In three hours, I'll be sitting in a movie theater with popcorn and caffeine in hand, having heart palpitations as the lights dim and the first installment of Deathly Hallows begins. The beginning to the end of an era.
I've been a Harry Potter fan since I was about ten years old. So basically for half my life. My mom and I used to take turns reading pages of The Sorcerer's Stone, which started out slow but ended up being something neither of us could put down no matter how long past my bedtime it was getting. Even at that young an age, I knew how special this book was. Beneath all the fantasy and magic (which was fantastic as well) there was something undeniably real. These kids had real problems and personalities. I thought they were a lot like me and I was honestly a little bit surprised and devastated when I didn't get a Hogwarts letter delivered to my house.
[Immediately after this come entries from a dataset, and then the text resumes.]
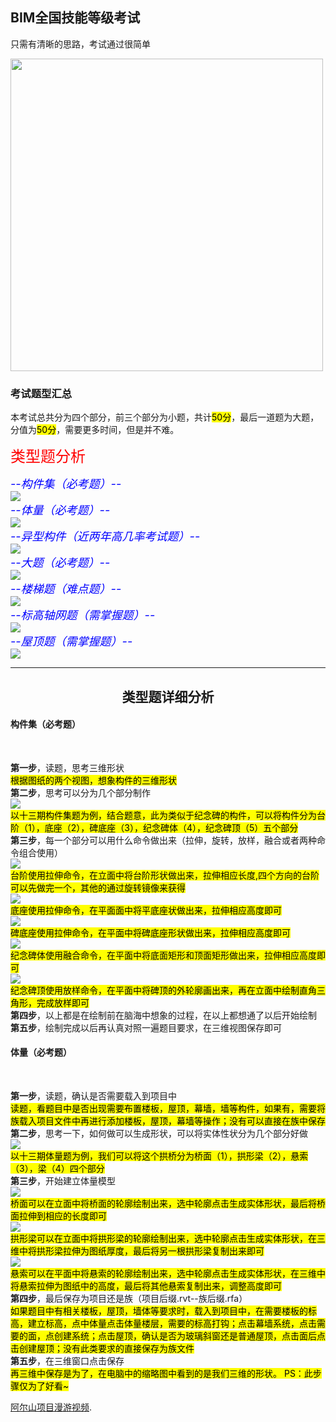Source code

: ## BIM全国技能等级考试

只需有清晰的思路，考试通过很简单

<img src="https://timgsa.baidu.com/timg?image&quality=80&size=b9999_10000&sec=1554803177206&di=daa322e42a57fbf97fac76e60697900e&imgtype=0&src=http%3A%2F%2Ff.zhulong.com%2Fv1%2Ftfs%2FT1ol_TBCbT1RCvBVdK_0_0_1600_0.jpg" width="500" height="500">

### 考试题型汇总

本考试总共分为四个部分，前三个部分为小题，共计<mark>50分</mark>，最后一道题为大题，分值为<mark>50分</mark>，需要更多时间，但是并不难。

<font color="red" size="5">类型题分析</font><br/>

<font color="blue" size="4"><em>--构件集（必考题）--</em></font><br/>
<img src="wenjian/十二期构件集题.jpg"/><br/>
<font color="blue" size="4"><em>--体量（必考题）--</em></font><br/>
<img src="wenjian/十二期体量题.jpg"/><br/>
<font color="blue" size="4"><em>--异型构件（近两年高几率考试题）--</em></font><br/>
<img src="wenjian/十二期异型模型题.jpg"/><br/>
<font color="blue" size="4"><em>--大题（必考题）--</em></font><br/>
<img src="wenjian/十一期大题.jpg"/><br/>
<font color="blue" size="4"><em>--楼梯题（难点题）--</em></font><br/>
<img src="wenjian/楼梯题.jpg"/><br/>
<font color="blue" size="4"><em>--标高轴网题（需掌握题）--</em></font><br/>
<img src="wenjian/标高轴网题.jpg"/><br/>
<font color="blue" size="4"><em>--屋顶题（需掌握题）--</em></font><br/>
<img src="wenjian/屋顶题.jpg"/><br/>

<HR>
<h2 align="center" >类型题详细分析</h2>
<h4>构件集（必考题）</h4> <br>	
<p>	<b>第一步</b>，读题，思考三维形状 <br>
			<mark>根据图纸的两个视图，想象构件的三维形状</mark> <br>
	<b>第二步</b>，思考可以分为几个部分制作<br>
			<img src="wenjian/构件集.png" > <br>
			<mark>以十三期构件集题为例，结合题意，此为类似于纪念碑的构件，可以将构件分为台阶（1），底座（2），碑底座（3），纪念碑体（4），纪念碑顶（5）五个部分</mark> <br>
	<b>第三步</b>，每一个部分可以用什么命令做出来（拉伸，旋转，放样，融合或者两种命令组合使用）<br>
			<img src="wenjian/台阶.png"  align="center"><br>
			<mark>台阶使用拉伸命令，在立面中将台阶形状做出来，拉伸相应长度,四个方向的台阶可以先做完一个，其他的通过旋转镜像来获得</mark> <br>
			<img src="wenjian/底座.png"  align="center"><br>
			<mark>底座使用拉伸命令，在平面面中将平底座状做出来，拉伸相应高度即可</mark> <br>
			<img src="wenjian/碑底座.png" ><br>
			<mark>碑底座使用拉伸命令，在平面中将碑底座形状做出来，拉伸相应高度即可</mark> <br>
			<img src="wenjian/纪念碑体.png" ><br>
			<mark>纪念碑体使用融合命令，在平面中将底面矩形和顶面矩形做出来，拉伸相应高度即可</mark> <br>
			<img src="wenjian/纪念碑顶.png" > <br>
			<mark>纪念碑顶使用放样命令，在平面中将碑顶的外轮廓画出来，再在立面中绘制直角三角形，完成放样即可</mark> <br>
	<b>第四步</b>，以上都是在绘制前在脑海中想象的过程，在以上都想通了以后开始绘制<br>
	<b>第五步</b>，绘制完成以后再认真对照一遍题目要求，在三维视图保存即可<br>
</p>

<h4>体量（必考题）</h4> <br>
<p>
	<b>第一步</b>，读题，确认是否需要载入到项目中<br>
	<mark>读题，看题目中是否出现需要布置楼板，屋顶，幕墙，墙等构件，如果有，需要将族载入项目文件中再进行添加楼板，屋顶，幕墙等操作；没有可以直接在族中保存</mark> <br>
	<b>第二步</b>，思考一下，如何做可以生成形状，可以将实体性状分为几个部分好做<br>
	<img src="wenjian/体量.png" > <br>
	<mark>以十三期体量题为例，我们可以将这个拱桥分为桥面（1），拱形梁（2），悬索（3），梁（4）四个部分</mark><br>
	<b>第三步</b>，开始建立体量模型<br>
	<img src="wenjian/桥面.png" align="center"> <br>
	<mark>桥面可以在立面中将桥面的轮廓绘制出来，选中轮廓点击生成实体形状，最后将桥面拉伸到相应的长度即可</mark> <br>
	<img src="wenjian/拱形梁.png" align="center" > <br>
	<mark>拱形梁可以在立面中将拱形梁的轮廓绘制出来，选中轮廓点击生成实体形状，在三维中将拱形梁拉伸为图纸厚度，最后将另一根拱形梁复制出来即可</mark> <br>
	<img src="wenjian/钢索.png" align="center" > <br>
	<mark>悬索可以在平面中将悬索的轮廓绘制出来，选中轮廓点击生成实体形状，在三维中将悬索拉伸为图纸中的高度，最后将其他悬索复制出来，调整高度即可</mark> <br>
	<b>第四步</b>，最后保存为项目还是族（项目后缀.rvt--族后缀.rfa）<br>
	<mark>如果题目中有相关楼板，屋顶，墙体等要求时，载入到项目中，在需要楼板的标高，建立标高，点中体量点击体量楼层，需要的标高打钩；点击幕墙系统，点击需要的面，点创建系统；点击屋顶，确认是否为玻璃斜窗还是普通屋顶，点击面后点击创建屋顶；没有此类要求的直接保存为族文件</mark><br>
	<b>第五步</b>，在三维窗口点击保存<br>
	<mark>再三维中保存是为了，在电脑中的缩略图中看到的是我们三维的形状。 PS：此步骤仅为了好看~</mark><br>
</p>

 [阿尔山项目漫游视频](https://v.youku.com/v_show/id_XNDA3MjYxNDQ2MA==.html?spm=a2hzp.8244740.0.0).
Harry Potter and I grew up together, in a way. As I got older, so did the books. Harry and Ron got into fights about things just like my friends and I did. I had teachers who didn't like me just like Professor Snape had it out for all the Gryffindors. On days when I fought with my parents, I prayed that the Weasleys would adopt me into their house and Molly would knit me a sweater with an "L" on it. As I applied to colleges in junior year, I felt pangs of sadness because I knew, no matter how much I wanted it to be real, Hogwarts would never exist in the world I lived in and I couldn't just delete my Common App account and go there to double major in Charms and Divination and minor in flirting with attractive wizard boys.
I love that Harry Potter exists in this world and is such a major part of culture. I think a lot of fantasy books geared towards young people today tend to be either wildly unbelievable or just poorly written (I'm looking at you, Stephanie Meyer. But I'll save my Twilight rant for another blog post.) Harry Potter books are neither of those things. The characters are so developed and the world they live in so intricately detailed that you'd believe it was nonfiction. This is probably why all the deaths have hit me so hard. I was legitimately depressed for a long time after she killed Fred in book 7 (This may have also had something to do with my literary crush on him.)
Now we get to the part where I address the title of this post. Yes, I am saving my Harry Potter books so I can read them with my kids. I plan to start when they're eleven and keep going until they're seventeen, just like those little chaps at Hogwarts. I want my kids to know things that these books talk about. Like how you can be happy without having a lot of money (If I make a living from writing books, they're going to have to learn this for sure), how when people die, they can't ever come back but you can still keep them in your memory, how you don't have to go into dark rooms by yourself to be brave (Looking at you, Neville Longbottom.) If I have a daughter, I want her to know that like Hermione Granger, you can be smart and pretty at the same time and as long as you just be yourself the guy of your dreams will eventually come around.
I'm getting a bit sentimental, I know. But these books mean a lot to me, and I've got them on the brain now because I'm going to my first Harry Potter midnight showing tonight. It'll be an excellent night and I can't even stand how excited I am right now. But I'll probably have to look away when Hedwig dies, because that is going to make me cry hard.